■ EXERCISE OBJECTIVE
Find how many lines in the listing below include the word "accounts". Give that number only.

▼

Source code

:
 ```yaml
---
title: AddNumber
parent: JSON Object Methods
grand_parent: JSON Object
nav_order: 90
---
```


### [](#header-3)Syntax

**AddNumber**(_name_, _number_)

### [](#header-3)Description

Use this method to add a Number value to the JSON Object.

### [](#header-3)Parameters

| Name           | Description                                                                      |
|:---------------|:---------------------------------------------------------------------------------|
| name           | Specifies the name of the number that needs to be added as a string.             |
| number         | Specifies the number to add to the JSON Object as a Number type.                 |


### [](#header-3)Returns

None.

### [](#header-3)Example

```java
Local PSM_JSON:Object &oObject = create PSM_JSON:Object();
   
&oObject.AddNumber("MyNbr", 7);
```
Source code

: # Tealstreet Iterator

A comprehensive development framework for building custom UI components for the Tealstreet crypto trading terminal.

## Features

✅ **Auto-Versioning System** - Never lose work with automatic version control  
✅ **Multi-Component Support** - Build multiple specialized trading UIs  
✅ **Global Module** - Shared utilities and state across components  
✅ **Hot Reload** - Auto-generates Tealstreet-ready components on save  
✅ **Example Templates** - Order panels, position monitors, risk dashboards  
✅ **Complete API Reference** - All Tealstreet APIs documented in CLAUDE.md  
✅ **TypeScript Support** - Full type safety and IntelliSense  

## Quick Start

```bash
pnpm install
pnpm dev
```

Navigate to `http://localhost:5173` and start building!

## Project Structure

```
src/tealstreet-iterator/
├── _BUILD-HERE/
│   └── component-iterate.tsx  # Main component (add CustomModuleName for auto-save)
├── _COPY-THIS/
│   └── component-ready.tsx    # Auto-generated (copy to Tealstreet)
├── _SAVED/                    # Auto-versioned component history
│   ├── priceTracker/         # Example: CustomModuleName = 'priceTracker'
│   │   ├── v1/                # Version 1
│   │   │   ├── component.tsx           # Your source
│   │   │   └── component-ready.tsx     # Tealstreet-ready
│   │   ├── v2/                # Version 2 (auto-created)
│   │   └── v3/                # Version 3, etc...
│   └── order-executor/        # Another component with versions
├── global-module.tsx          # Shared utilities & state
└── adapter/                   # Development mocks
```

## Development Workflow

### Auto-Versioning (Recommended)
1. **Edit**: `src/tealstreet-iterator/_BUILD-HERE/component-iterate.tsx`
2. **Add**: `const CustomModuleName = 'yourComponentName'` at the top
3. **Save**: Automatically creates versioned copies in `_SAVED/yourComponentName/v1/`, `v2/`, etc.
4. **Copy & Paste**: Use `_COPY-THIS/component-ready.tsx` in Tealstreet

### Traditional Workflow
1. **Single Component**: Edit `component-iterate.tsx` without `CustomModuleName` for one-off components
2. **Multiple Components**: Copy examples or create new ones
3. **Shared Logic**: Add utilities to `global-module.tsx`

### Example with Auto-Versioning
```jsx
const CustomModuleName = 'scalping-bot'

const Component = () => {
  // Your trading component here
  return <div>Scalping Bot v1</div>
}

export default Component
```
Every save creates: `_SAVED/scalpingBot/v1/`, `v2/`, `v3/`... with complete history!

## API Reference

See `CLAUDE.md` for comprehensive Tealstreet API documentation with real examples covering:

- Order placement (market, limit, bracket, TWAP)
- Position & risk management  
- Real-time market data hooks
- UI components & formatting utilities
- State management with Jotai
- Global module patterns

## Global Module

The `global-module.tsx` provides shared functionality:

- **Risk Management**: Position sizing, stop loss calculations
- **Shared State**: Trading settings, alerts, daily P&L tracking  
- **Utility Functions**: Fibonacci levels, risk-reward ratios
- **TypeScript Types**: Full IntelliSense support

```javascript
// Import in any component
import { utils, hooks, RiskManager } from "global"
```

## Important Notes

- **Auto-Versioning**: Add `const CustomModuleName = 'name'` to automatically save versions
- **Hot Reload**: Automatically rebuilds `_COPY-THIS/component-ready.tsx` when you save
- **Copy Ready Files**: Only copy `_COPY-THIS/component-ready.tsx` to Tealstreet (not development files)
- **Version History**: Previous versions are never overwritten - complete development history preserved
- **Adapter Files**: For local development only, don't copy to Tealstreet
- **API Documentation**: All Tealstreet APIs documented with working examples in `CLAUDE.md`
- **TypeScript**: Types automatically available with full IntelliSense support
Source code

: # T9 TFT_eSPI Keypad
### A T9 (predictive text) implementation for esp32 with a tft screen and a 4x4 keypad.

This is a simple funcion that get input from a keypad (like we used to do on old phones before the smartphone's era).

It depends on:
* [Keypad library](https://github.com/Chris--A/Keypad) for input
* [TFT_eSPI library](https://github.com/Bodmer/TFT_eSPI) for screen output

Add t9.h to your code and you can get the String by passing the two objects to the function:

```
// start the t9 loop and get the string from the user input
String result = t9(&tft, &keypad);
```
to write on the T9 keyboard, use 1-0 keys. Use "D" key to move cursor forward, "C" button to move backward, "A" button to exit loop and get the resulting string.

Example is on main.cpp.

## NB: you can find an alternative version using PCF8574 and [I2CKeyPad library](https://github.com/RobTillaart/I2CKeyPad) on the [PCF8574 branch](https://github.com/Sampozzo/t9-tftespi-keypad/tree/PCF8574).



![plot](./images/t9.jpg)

▲
▼

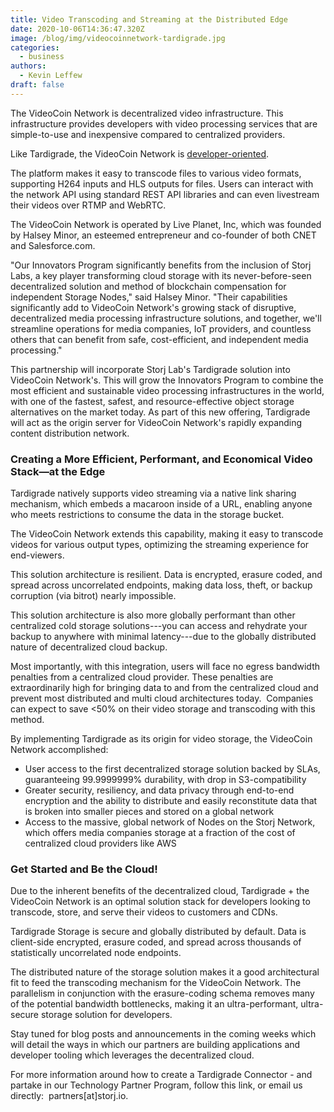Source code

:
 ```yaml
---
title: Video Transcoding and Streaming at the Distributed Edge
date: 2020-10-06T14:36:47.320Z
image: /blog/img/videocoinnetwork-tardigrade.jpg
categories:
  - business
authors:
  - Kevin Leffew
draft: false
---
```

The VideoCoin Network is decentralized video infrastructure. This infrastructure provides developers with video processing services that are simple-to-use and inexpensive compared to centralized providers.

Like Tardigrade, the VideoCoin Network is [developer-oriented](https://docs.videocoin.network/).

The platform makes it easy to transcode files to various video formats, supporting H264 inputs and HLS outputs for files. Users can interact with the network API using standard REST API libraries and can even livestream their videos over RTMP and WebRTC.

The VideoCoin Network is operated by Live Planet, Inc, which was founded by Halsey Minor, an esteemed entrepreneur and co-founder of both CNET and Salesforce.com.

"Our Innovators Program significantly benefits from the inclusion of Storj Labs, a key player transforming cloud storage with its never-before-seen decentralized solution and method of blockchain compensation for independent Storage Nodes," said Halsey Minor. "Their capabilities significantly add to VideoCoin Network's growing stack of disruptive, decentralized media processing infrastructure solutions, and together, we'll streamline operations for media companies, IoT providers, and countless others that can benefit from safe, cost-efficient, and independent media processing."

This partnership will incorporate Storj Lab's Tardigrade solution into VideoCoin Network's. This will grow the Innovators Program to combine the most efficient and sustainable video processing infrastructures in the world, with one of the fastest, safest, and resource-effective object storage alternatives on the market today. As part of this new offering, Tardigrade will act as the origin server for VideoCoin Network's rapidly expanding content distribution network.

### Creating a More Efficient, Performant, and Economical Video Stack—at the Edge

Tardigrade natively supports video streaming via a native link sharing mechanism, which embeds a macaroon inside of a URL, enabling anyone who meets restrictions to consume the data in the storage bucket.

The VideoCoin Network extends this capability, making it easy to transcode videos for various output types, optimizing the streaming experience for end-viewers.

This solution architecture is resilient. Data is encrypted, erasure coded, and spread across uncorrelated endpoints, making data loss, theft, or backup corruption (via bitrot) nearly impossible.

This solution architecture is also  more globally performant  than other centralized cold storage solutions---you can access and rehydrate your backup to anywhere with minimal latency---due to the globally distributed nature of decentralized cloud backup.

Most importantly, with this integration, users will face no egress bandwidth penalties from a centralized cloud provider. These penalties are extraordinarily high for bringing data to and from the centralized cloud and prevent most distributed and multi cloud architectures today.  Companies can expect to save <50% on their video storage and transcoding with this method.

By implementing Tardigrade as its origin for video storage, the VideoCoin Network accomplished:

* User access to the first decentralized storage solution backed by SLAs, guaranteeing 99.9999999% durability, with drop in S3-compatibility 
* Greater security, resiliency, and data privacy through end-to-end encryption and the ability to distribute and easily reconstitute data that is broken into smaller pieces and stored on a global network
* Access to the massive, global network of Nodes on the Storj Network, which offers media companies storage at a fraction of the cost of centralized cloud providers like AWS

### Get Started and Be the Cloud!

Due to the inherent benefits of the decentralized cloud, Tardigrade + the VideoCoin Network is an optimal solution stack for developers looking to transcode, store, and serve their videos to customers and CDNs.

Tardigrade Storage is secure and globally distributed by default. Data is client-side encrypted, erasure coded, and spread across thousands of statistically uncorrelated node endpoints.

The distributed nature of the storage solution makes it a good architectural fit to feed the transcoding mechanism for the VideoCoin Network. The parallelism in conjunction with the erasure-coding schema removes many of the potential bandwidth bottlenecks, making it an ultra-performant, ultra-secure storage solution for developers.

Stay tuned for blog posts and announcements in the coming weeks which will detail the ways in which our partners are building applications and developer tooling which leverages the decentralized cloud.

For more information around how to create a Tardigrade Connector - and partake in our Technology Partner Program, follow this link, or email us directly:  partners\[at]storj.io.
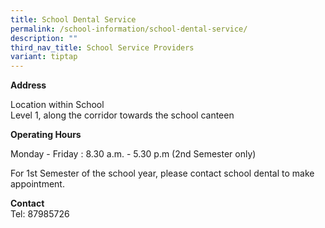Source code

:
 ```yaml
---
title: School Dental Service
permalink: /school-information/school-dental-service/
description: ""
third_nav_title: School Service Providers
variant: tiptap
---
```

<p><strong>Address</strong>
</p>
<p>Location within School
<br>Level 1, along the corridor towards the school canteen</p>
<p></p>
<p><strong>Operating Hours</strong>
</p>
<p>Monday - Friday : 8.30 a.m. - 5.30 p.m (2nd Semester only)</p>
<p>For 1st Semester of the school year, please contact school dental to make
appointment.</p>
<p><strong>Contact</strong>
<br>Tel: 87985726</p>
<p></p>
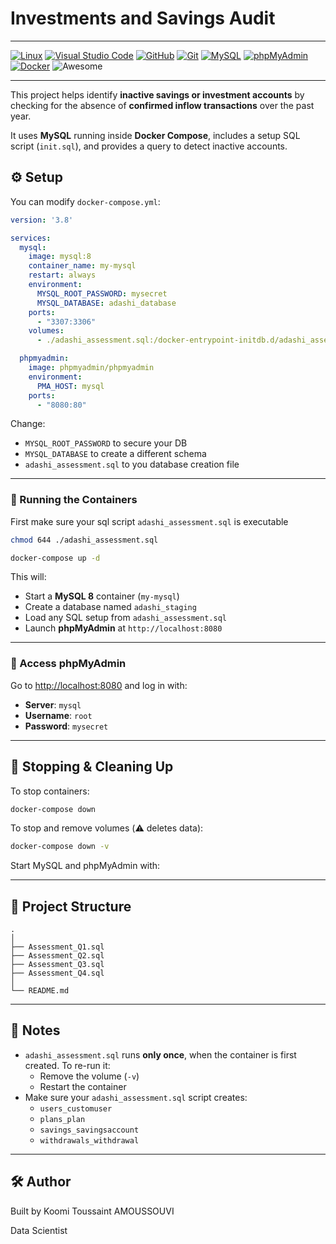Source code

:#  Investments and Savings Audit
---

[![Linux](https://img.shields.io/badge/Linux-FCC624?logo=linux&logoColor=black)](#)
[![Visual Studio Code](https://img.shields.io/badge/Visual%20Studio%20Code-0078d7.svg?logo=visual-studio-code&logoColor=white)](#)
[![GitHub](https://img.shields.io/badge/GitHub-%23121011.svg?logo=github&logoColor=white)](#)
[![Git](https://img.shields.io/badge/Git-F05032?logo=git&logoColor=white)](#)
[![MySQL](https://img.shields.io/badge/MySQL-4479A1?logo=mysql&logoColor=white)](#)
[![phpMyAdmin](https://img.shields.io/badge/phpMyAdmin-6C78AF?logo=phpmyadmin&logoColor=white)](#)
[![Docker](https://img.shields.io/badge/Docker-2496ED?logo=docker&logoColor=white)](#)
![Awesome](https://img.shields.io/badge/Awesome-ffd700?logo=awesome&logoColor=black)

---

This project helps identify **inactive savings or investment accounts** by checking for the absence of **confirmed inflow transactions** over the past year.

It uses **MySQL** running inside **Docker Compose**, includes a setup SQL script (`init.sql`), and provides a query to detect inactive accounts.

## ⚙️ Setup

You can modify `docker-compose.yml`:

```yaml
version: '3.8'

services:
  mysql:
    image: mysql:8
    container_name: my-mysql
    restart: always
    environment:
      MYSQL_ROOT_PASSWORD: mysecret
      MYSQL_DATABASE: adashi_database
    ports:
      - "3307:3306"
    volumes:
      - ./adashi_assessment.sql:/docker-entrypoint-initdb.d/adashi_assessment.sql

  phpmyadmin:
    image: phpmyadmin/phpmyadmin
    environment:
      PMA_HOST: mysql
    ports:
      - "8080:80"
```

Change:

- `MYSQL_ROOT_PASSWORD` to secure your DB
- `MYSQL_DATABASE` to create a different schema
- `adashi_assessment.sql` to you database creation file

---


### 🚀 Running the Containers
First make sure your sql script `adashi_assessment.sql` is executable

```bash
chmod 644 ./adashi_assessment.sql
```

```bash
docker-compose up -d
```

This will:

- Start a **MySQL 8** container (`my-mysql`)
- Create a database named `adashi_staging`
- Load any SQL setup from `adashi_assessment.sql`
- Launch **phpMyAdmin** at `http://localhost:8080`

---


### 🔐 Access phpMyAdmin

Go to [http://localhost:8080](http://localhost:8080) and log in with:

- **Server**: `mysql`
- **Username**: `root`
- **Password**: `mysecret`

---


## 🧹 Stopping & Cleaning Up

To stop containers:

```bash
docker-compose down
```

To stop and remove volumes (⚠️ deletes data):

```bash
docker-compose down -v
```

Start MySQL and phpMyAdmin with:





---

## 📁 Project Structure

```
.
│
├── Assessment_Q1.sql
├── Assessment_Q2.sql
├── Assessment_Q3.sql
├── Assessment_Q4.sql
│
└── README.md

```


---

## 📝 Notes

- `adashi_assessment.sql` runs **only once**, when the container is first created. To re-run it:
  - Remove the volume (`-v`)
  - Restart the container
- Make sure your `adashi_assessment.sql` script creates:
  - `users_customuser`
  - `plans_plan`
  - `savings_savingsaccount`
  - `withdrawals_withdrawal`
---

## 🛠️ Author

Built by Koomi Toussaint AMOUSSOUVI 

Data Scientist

▲
▼

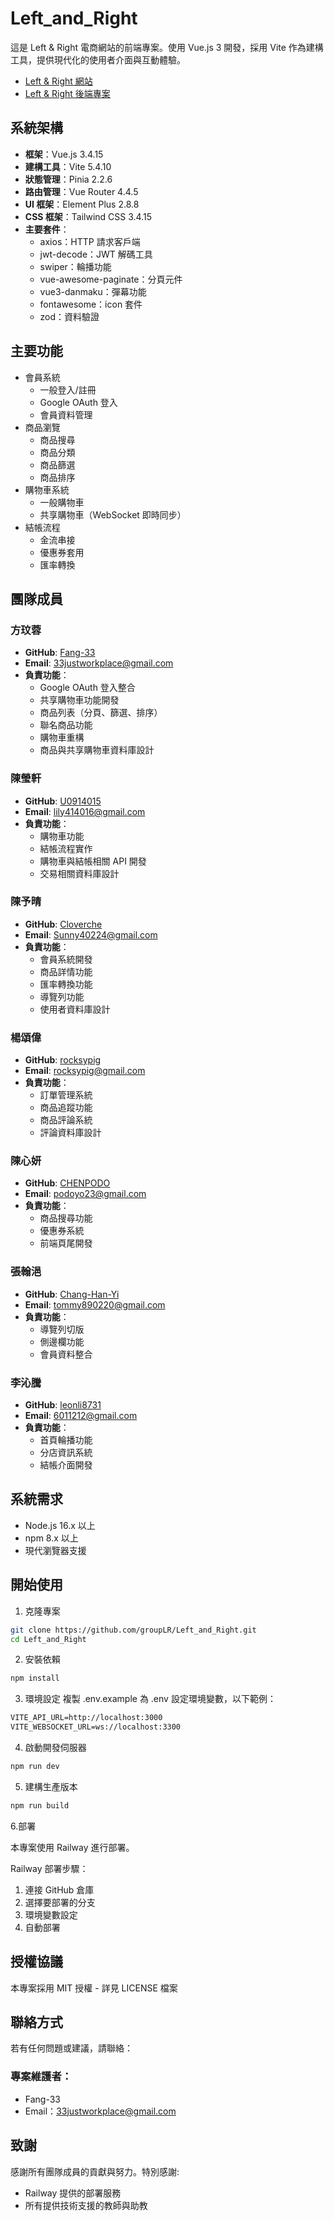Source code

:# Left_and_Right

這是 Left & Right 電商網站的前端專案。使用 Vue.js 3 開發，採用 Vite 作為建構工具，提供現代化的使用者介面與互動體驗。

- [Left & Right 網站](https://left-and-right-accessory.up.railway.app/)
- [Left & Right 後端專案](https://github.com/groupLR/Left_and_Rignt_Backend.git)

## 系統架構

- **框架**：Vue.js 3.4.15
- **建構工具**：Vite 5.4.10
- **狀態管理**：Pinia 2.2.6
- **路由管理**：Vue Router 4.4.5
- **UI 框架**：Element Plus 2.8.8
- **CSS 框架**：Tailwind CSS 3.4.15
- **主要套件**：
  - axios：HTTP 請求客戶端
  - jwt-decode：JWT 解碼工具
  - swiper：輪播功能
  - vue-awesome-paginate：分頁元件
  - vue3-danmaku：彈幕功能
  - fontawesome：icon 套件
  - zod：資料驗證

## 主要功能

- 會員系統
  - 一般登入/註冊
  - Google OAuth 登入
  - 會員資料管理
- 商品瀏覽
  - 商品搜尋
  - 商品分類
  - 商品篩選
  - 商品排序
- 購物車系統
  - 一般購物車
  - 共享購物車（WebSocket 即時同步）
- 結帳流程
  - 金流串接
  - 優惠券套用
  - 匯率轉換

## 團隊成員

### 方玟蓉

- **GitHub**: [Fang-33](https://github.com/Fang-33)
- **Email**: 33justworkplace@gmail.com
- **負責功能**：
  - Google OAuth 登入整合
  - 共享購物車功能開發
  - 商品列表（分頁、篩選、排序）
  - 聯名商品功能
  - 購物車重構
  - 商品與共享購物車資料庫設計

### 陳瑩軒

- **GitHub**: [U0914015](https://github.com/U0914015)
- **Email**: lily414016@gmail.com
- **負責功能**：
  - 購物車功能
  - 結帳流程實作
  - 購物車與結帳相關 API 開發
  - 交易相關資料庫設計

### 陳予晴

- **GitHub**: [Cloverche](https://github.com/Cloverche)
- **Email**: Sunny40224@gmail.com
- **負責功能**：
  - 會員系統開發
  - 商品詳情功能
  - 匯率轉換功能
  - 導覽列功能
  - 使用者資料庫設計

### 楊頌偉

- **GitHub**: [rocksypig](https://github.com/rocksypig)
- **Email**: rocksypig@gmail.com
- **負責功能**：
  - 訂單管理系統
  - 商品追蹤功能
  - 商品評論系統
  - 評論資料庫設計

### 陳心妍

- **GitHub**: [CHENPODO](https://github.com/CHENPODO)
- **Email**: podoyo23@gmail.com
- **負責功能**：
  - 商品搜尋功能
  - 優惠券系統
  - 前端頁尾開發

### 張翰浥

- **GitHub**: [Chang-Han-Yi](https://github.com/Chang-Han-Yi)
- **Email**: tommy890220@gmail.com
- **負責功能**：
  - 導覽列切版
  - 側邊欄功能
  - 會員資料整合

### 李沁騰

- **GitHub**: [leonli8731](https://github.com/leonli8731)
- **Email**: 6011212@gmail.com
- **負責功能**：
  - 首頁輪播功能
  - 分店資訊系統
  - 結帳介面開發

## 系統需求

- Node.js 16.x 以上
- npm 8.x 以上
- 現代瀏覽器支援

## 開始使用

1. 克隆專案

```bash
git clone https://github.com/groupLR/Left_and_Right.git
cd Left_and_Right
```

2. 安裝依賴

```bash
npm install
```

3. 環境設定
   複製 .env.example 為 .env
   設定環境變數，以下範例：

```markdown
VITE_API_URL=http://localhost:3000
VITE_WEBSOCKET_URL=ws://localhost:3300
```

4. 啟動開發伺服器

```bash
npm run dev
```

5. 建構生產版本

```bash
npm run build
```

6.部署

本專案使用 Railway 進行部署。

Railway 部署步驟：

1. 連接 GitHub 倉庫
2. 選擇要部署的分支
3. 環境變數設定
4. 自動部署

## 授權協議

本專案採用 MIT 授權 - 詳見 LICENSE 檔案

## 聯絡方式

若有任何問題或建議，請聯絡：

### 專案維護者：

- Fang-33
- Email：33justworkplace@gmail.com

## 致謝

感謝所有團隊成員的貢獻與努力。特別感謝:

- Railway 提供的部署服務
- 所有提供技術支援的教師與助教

▲

■ REPLY
2